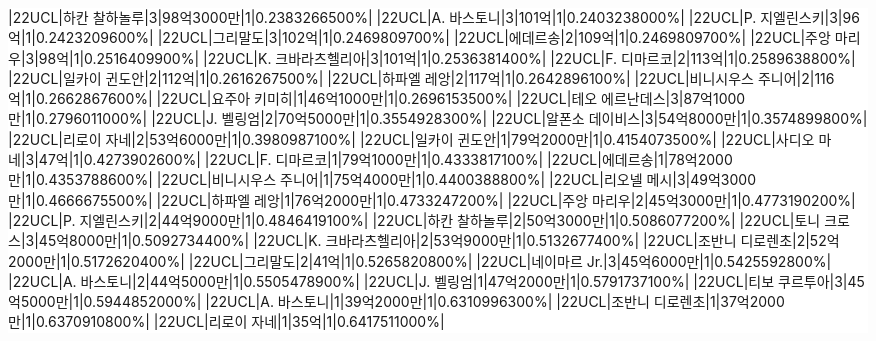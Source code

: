 |22UCL|하칸 찰하놀루|3|98억3000만|1|0.2383266500%|
|22UCL|A. 바스토니|3|101억|1|0.2403238000%|
|22UCL|P. 지엘린스키|3|96억|1|0.2423209600%|
|22UCL|그리말도|3|102억|1|0.2469809700%|
|22UCL|에데르송|2|109억|1|0.2469809700%|
|22UCL|주앙 마리우|3|98억|1|0.2516409900%|
|22UCL|K. 크바라츠헬리아|3|101억|1|0.2536381400%|
|22UCL|F. 디마르코|2|113억|1|0.2589638800%|
|22UCL|일카이 귄도안|2|112억|1|0.2616267500%|
|22UCL|하파엘 레앙|2|117억|1|0.2642896100%|
|22UCL|비니시우스 주니어|2|116억|1|0.2662867600%|
|22UCL|요주아 키미히|1|46억1000만|1|0.2696153500%|
|22UCL|테오 에르난데스|3|87억1000만|1|0.2796011000%|
|22UCL|J. 벨링엄|2|70억5000만|1|0.3554928300%|
|22UCL|알폰소 데이비스|3|54억8000만|1|0.3574899800%|
|22UCL|리로이 자네|2|53억6000만|1|0.3980987100%|
|22UCL|일카이 귄도안|1|79억2000만|1|0.4154073500%|
|22UCL|사디오 마네|3|47억|1|0.4273902600%|
|22UCL|F. 디마르코|1|79억1000만|1|0.4333817100%|
|22UCL|에데르송|1|78억2000만|1|0.4353788600%|
|22UCL|비니시우스 주니어|1|75억4000만|1|0.4400388800%|
|22UCL|리오넬 메시|3|49억3000만|1|0.4666675500%|
|22UCL|하파엘 레앙|1|76억2000만|1|0.4733247200%|
|22UCL|주앙 마리우|2|45억3000만|1|0.4773190200%|
|22UCL|P. 지엘린스키|2|44억9000만|1|0.4846419100%|
|22UCL|하칸 찰하놀루|2|50억3000만|1|0.5086077200%|
|22UCL|토니 크로스|3|45억8000만|1|0.5092734400%|
|22UCL|K. 크바라츠헬리아|2|53억9000만|1|0.5132677400%|
|22UCL|조반니 디로렌초|2|52억2000만|1|0.5172620400%|
|22UCL|그리말도|2|41억|1|0.5265820800%|
|22UCL|네이마르 Jr.|3|45억6000만|1|0.5425592800%|
|22UCL|A. 바스토니|2|44억5000만|1|0.5505478900%|
|22UCL|J. 벨링엄|1|47억2000만|1|0.5791737100%|
|22UCL|티보 쿠르투아|3|45억5000만|1|0.5944852000%|
|22UCL|A. 바스토니|1|39억2000만|1|0.6310996300%|
|22UCL|조반니 디로렌초|1|37억2000만|1|0.6370910800%|
|22UCL|리로이 자네|1|35억|1|0.6417511000%|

★ ★ ★ ★

Problem requirements: Extract every line of the records above that contains the word "찰하놀루".

Response for this exercise:
: |22UCL|하칸 찰하놀루|3|98억3000만|1|0.2383266500%|
|22UCL|하칸 찰하놀루|2|50억3000만|1|0.5086077200%|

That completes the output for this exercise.